What I'm trying to do here is to establish the gradients of the ellipsoid and the plane. The plane has only one gradient (in any particular direction) whereas the ellipsoid gradient varies over the surface. Where the ellipsoid surface has the same gradient as the fixed gradient of the plane gives us point(s) on the surface. This means that the plane and the gradient (tangent) of the ellipsoid are parallel, when the gradient of the ellipsoid is measured in the same direction as the plane. The plane touches the ellipsoid only if they meet, that is, the coordinates of the ellipsoid at the surface match coordinates lying on the plane.
[In the following, I may not be able to give you the whole proof, due to my unfamiliarity with this type of problem, but I have an intuition regarding the essence of the solution. I hope that you will be able to glean enough for you to pursue the solution yourself.]
Let w=-sqrt(7)(1-2x^2-y^2)+2z^2. grad(w)=<4xsqrt(7),2ysqrt(7),4z>. This is derived from the differentials of the variable terms.
grad(w) at point P(a,b,c) is grad(w)|P=<4asqrt(7),2bsqrt(7),4c>, making the tangent plane:
4asqrt(7)(x-a)+2bsqrt(7)(y-b)+4c(z-c)=0 or 4asqrt(7)x+2bsqrt(7)y+4cz=4a^2sqrt(7)+2b^2sqrt(7)+4c^2.
The point P also lies on the plane: 3a+b-c=4, if the ellipsoid touches the plane. So, c=3a+b-4.
P must lie on the ellipsoid, so if a and b are set, c^2=z^2=(1-2a^2-b^2)sqrt(7)/2.

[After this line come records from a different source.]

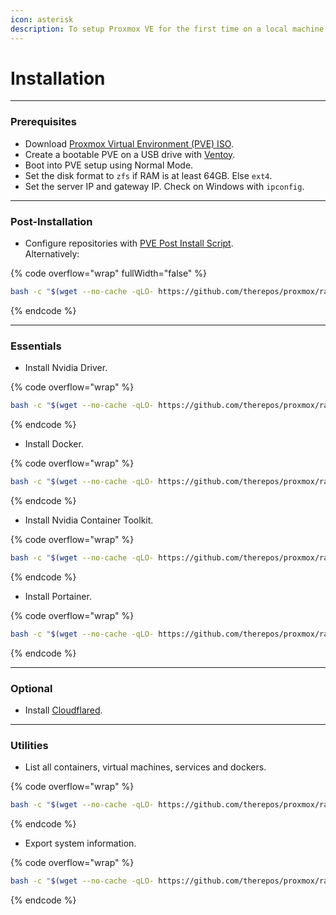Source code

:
 ```yaml
---
icon: asterisk
description: To setup Proxmox VE for the first time on a local machine.
---
```


# Installation

***

### Prerequisites

* Download [Proxmox Virtual Environment (PVE) ISO](https://www.proxmox.com/en/downloads).
* Create a bootable PVE on a USB drive with [Ventoy](https://www.ventoy.net/en/download.html).
* Boot into PVE setup using Normal Mode.
* Set the disk format to `zfs` if RAM is at least 64GB.  Else `ext4`.
* Set the server IP and gateway IP. Check on Windows with `ipconfig`.



***

### Post-Installation

* Configure repositories with [PVE Post Install Script](https://tteck.github.io/Proxmox/#proxmox-ve-post-install). \
  Alternatively:

{% code overflow="wrap" fullWidth="false" %}
```bash
bash -c "$(wget --no-cache -qLO- https://github.com/therepos/proxmox/raw/main/installers/install-postpve.sh)"
```
{% endcode %}



***

### Essentials

* Install Nvidia Driver.

{% code overflow="wrap" %}
```bash
bash -c "$(wget --no-cache -qLO- https://github.com/therepos/proxmox/raw/main/installers/install-nvidiadriver.sh)"
```
{% endcode %}

* Install Docker.

{% code overflow="wrap" %}
```bash
bash -c "$(wget --no-cache -qLO- https://github.com/therepos/proxmox/raw/main/installers/install-docker.sh)"
```
{% endcode %}

* Install Nvidia Container Toolkit.

{% code overflow="wrap" %}
```bash
bash -c "$(wget --no-cache -qLO- https://github.com/therepos/proxmox/raw/main/installers/install-nvidiact.sh)"
```
{% endcode %}

* Install Portainer.

{% code overflow="wrap" %}
```bash
bash -c "$(wget --no-cache -qLO- https://github.com/therepos/proxmox/raw/main/installers/install-portainer.sh)"
```
{% endcode %}



***

### Optional

* Install [Cloudflared](https://tteck.github.io/Proxmox/#cloudflared-lxc).



***

### Utilities

* List all containers, virtual machines, services and dockers.

{% code overflow="wrap" %}
```bash
bash -c "$(wget --no-cache -qLO- https://github.com/therepos/proxmox/raw/main/util/list-ct.sh)"
```
{% endcode %}

* Export system information.

{% code overflow="wrap" %}
```bash
bash -c "$(wget --no-cache -qLO- https://github.com/therepos/proxmox/raw/main/util/get-sysinfo.sh)"
```
{% endcode %}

[However, if z=0, it is easier to find values for b and c on the surface of the ellipsoid. Such values are given by 2x^2+y^2=1, an ellipse itself. So P(a,sqrt(1-2a^2),0) is such a point. The tangential plane is 4asqrt(7)x+2sqrt(7(1-2a^2))y=4a^2sqrt(7)+2(1-2a^2) and 3a+sqrt(1-2a^2)-4=0 if P lies on the plane. So sqrt(1-2a^2)=4-3a must be satisfied. 1-2a^2=16-24a+9a^2, 11a^2-24a+15=0, which has no real solutions, so we cannot start with c=0, and we need to continue with the general case.]
With P(a,b,sqrt((1-2a^2-b^2)sqrt(7)/2)), (3a+b-4)^2=(1-2a^2-b^2)sqrt(7)/2, equating the squares of the z coords for the tangential plane and the given plane.

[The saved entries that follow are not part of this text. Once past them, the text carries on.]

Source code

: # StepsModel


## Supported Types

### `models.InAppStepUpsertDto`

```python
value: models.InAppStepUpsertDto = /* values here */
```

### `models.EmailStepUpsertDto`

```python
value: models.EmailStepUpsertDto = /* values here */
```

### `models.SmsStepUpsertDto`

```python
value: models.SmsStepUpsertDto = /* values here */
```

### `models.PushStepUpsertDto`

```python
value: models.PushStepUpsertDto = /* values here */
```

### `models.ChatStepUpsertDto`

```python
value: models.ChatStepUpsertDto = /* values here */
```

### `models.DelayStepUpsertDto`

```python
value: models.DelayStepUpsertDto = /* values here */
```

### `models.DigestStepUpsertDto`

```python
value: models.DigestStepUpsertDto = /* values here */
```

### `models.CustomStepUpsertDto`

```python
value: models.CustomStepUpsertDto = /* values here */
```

9a^2+6a(b-4)+b^2-8b+16=(1-2a^2-b^2)sqrt(7)/2.
9a^2+6ab-24+b^2-8b+16=sqrt(7)-a^2sqrt(7)-b^2sqrt(7)/2.
a^2(9+sqrt(7))+6ab+(b^2(1+sqrt(7)/2)-8b-8-sqrt(7))=0.
The discriminant is 36b^2-4(9+sqrt(7))(b^2(1+sqrt(7)/2)-8b-8-sqrt(7))=
36b^2-36b^2-36b^2sqrt(7)/2+288b+288+36sqrt(7)-4sqrt(7)b^2-14b^2+32sqrt(7)b+32sqrt(7)+28=
-4b^2(9sqrt(7)/2+sqrt(7)+7/2)+32b(9+sqrt(7))+316+68sqrt(7).
The discriminant must be positive for real a (for example if b=0).
[If b=0, P(a,0,sqrt((1-2a^2)sqrt(7)/2)) is the common point, (3a-4)^2=(1-2a^2)sqrt(7)/2.
9a^2-8a+16=(1-2a^2)sqrt(7)/2, a^2(9+sqrt(7))-8a+16-sqrt(7)/2=0.
The discriminant for this is 64-2(9+sqrt(7))(32-sqrt(7)) which is negative, so b cannot be 0.]
This "solution" is clearly becoming over-complicated and I suspect it's the wrong approach. Perhaps you will be able to take some of the ideas and develop them more elegantly. If I find a better method I will come back to this problem. Sorry for any inconvenience.